_ENTRIES SUPPLIED:_
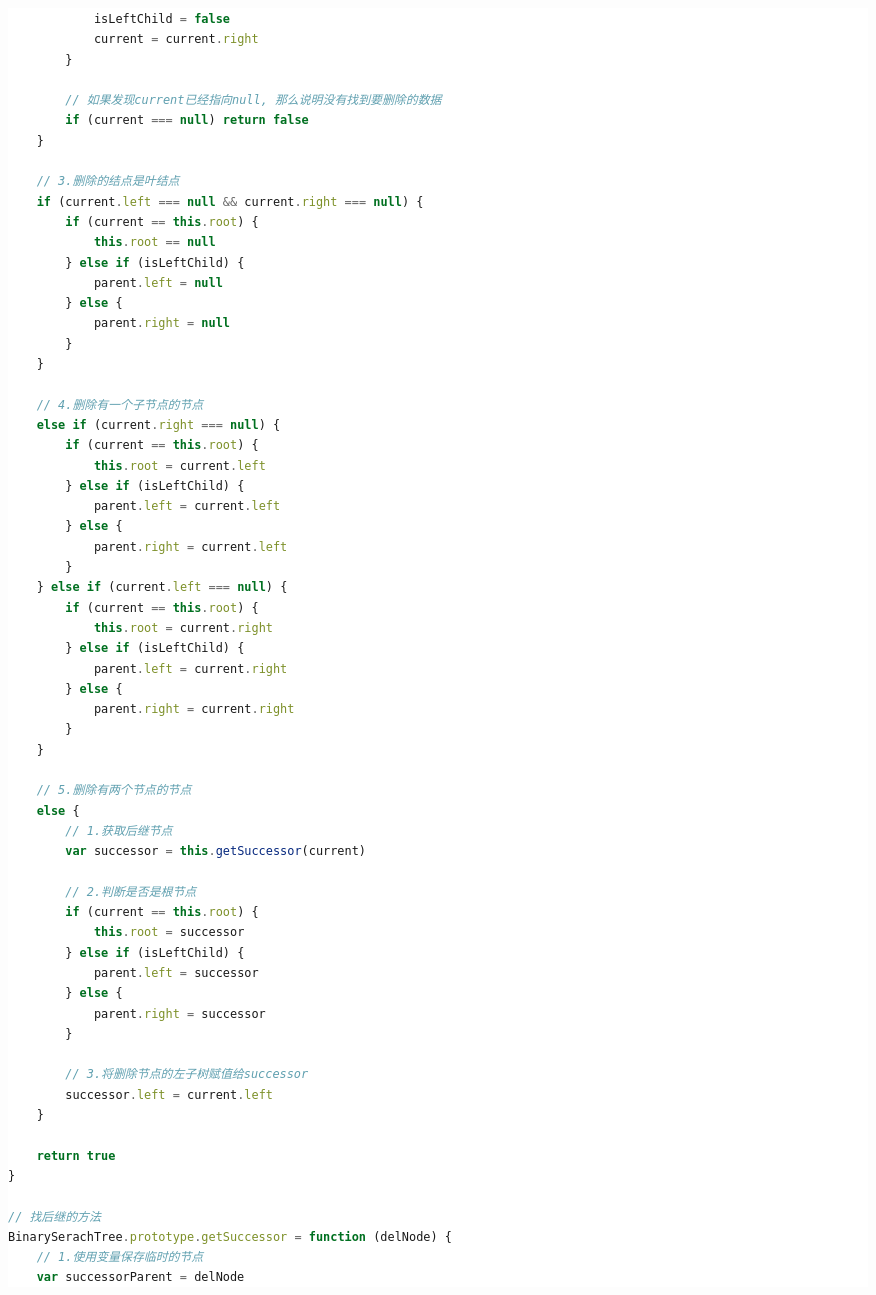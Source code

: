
 ``` javascript
            isLeftChild = false
            current = current.right
        }

        // 如果发现current已经指向null, 那么说明没有找到要删除的数据
        if (current === null) return false
    }

    // 3.删除的结点是叶结点
    if (current.left === null && current.right === null) {
        if (current == this.root) {
            this.root == null
        } else if (isLeftChild) {
            parent.left = null
        } else {
            parent.right = null
        }
    }

    // 4.删除有一个子节点的节点
    else if (current.right === null) {
        if (current == this.root) {
            this.root = current.left
        } else if (isLeftChild) {
            parent.left = current.left
        } else {
            parent.right = current.left
        }
    } else if (current.left === null) {
        if (current == this.root) {
            this.root = current.right
        } else if (isLeftChild) {
            parent.left = current.right
        } else {
            parent.right = current.right
        }
    }

    // 5.删除有两个节点的节点
    else {
        // 1.获取后继节点
        var successor = this.getSuccessor(current)

        // 2.判断是否是根节点
        if (current == this.root) {
            this.root = successor
        } else if (isLeftChild) {
            parent.left = successor
        } else {
            parent.right = successor
        }

        // 3.将删除节点的左子树赋值给successor
        successor.left = current.left
    }

    return true
}

// 找后继的方法
BinarySerachTree.prototype.getSuccessor = function (delNode) {
    // 1.使用变量保存临时的节点
    var successorParent = delNode
```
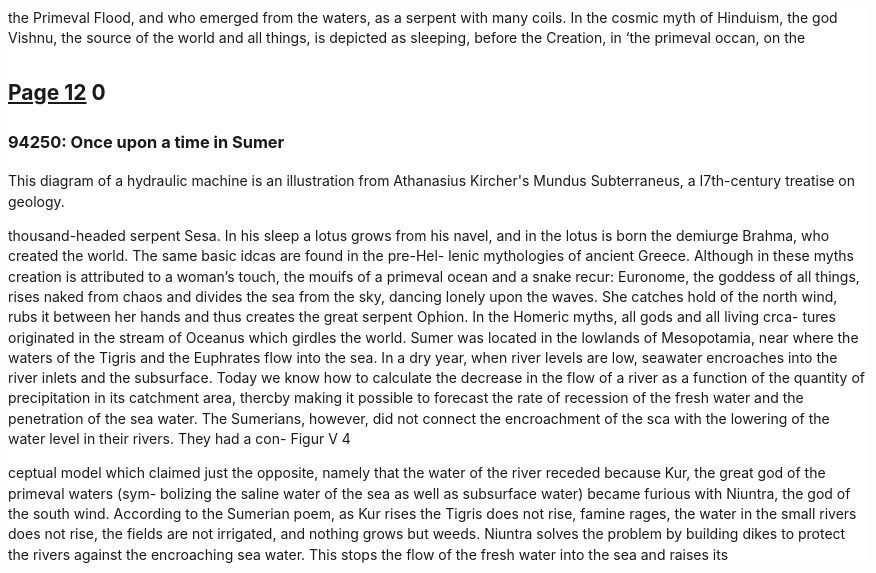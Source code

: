 the Primeval Flood, and who emerged from the 
waters, as a serpent with many coils. In the cosmic 
myth of Hinduism, the god Vishnu, the source of 
the world and all things, is depicted as sleeping, 
before the Creation, in ‘the primeval occan, on the

## [Page 12](https://demo.humlab.umu.se/courier/094277engo.pdf#page=12) 0

### 94250: Once upon a time in Sumer

This diagram of a 
hydraulic machine is an 
illustration from 
Athanasius Kircher's 
Mundus Subterraneus, a 
I7th-century treatise on 
geology. 
  
thousand-headed serpent Sesa. In his sleep a lotus 
grows from his navel, and in the lotus is born the 
demiurge Brahma, who created the world. 
The same basic idcas are found in the pre-Hel- 
lenic mythologies of ancient Greece. Although in 
these myths creation is attributed to a woman’s 
touch, the mouifs of a primeval ocean and a snake 
recur: Euronome, the goddess of all things, rises 
naked from chaos and divides the sea from the 
sky, dancing lonely upon the waves. She catches 
hold of the north wind, rubs it between her hands 
and thus creates the great serpent Ophion. In 
the Homeric myths, all gods and all living crca- 
tures originated in the stream of Oceanus which 
girdles the world. 
Sumer was located in the lowlands of 
Mesopotamia, near where the waters of the Tigris 
and the Euphrates flow into the sea. In a dry 
year, when river levels are low, seawater 
encroaches into the river inlets and the subsurface. 
Today we know how to calculate the decrease in 
the flow of a river as a function of the quantity of 
precipitation in its catchment area, thercby 
making it possible to forecast the rate of recession 
of the fresh water and the penetration of the sea 
water. The Sumerians, however, did not connect 
the encroachment of the sca with the lowering of 
the water level in their rivers. They had a con- 
Figur V 
4 
  
  
ceptual model which claimed just the opposite, 
namely that the water of the river receded because 
Kur, the great god of the primeval waters (sym- 
bolizing the saline water of the sea as well as 
subsurface water) became furious with Niuntra, 
the god of the south wind. According to the 
Sumerian poem, as Kur rises the Tigris does not 
rise, famine rages, the water in the small rivers 
does not rise, the fields are not irrigated, and 
nothing grows but weeds. Niuntra solves the 
problem by building dikes to protect the rivers 
against the encroaching sea water. This stops the 
flow of the fresh water into the sea and raises its 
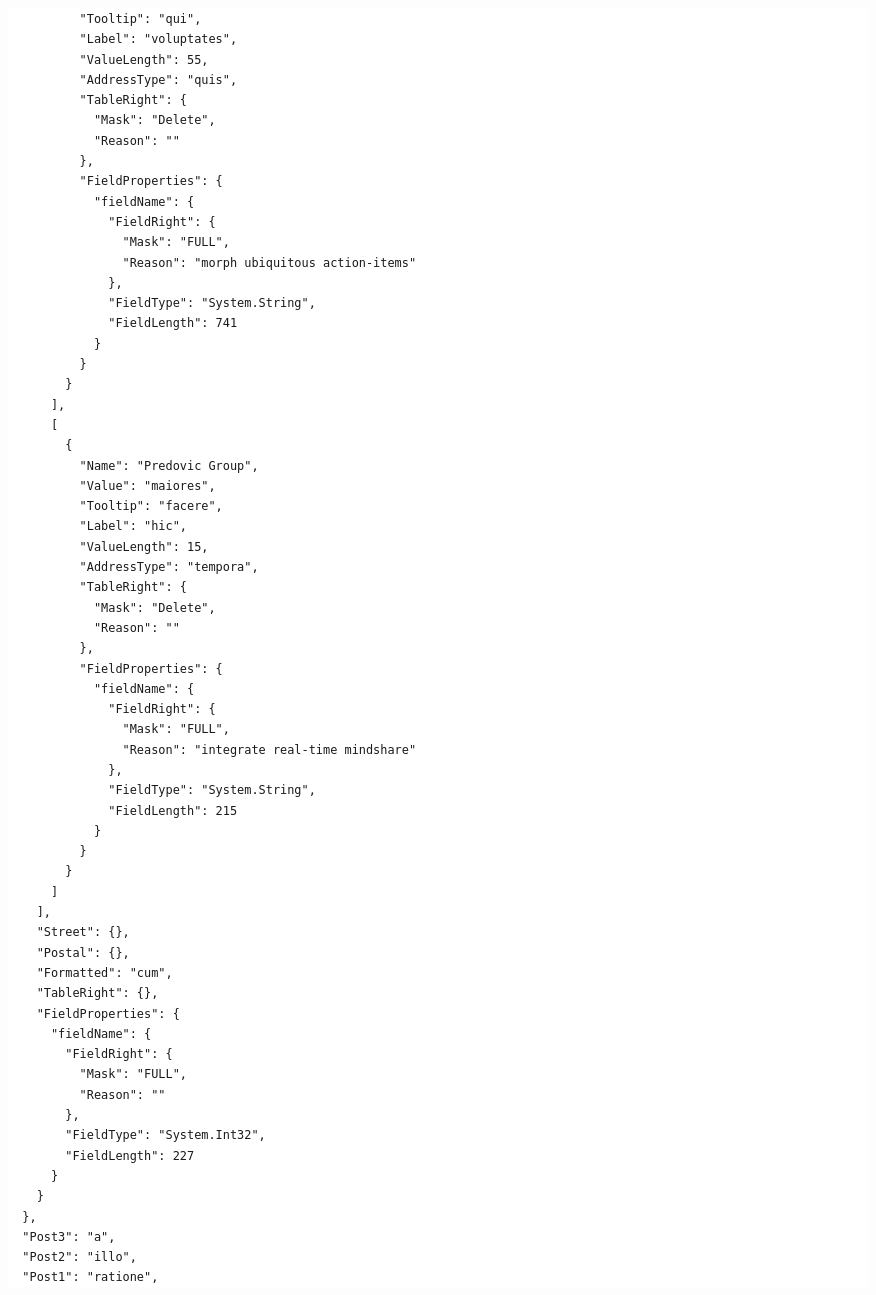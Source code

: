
 ```http_
          "Tooltip": "qui",
          "Label": "voluptates",
          "ValueLength": 55,
          "AddressType": "quis",
          "TableRight": {
            "Mask": "Delete",
            "Reason": ""
          },
          "FieldProperties": {
            "fieldName": {
              "FieldRight": {
                "Mask": "FULL",
                "Reason": "morph ubiquitous action-items"
              },
              "FieldType": "System.String",
              "FieldLength": 741
            }
          }
        }
      ],
      [
        {
          "Name": "Predovic Group",
          "Value": "maiores",
          "Tooltip": "facere",
          "Label": "hic",
          "ValueLength": 15,
          "AddressType": "tempora",
          "TableRight": {
            "Mask": "Delete",
            "Reason": ""
          },
          "FieldProperties": {
            "fieldName": {
              "FieldRight": {
                "Mask": "FULL",
                "Reason": "integrate real-time mindshare"
              },
              "FieldType": "System.String",
              "FieldLength": 215
            }
          }
        }
      ]
    ],
    "Street": {},
    "Postal": {},
    "Formatted": "cum",
    "TableRight": {},
    "FieldProperties": {
      "fieldName": {
        "FieldRight": {
          "Mask": "FULL",
          "Reason": ""
        },
        "FieldType": "System.Int32",
        "FieldLength": 227
      }
    }
  },
  "Post3": "a",
  "Post2": "illo",
  "Post1": "ratione",
```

_REQUIRED ACTION:_
For each line above that holds the string "delNode", provide a copy of that line.

_RESULT OF THIS EXERCISE:_
BinarySerachTree.prototype.getSuccessor = function (delNode) {
    var successorParent = delNode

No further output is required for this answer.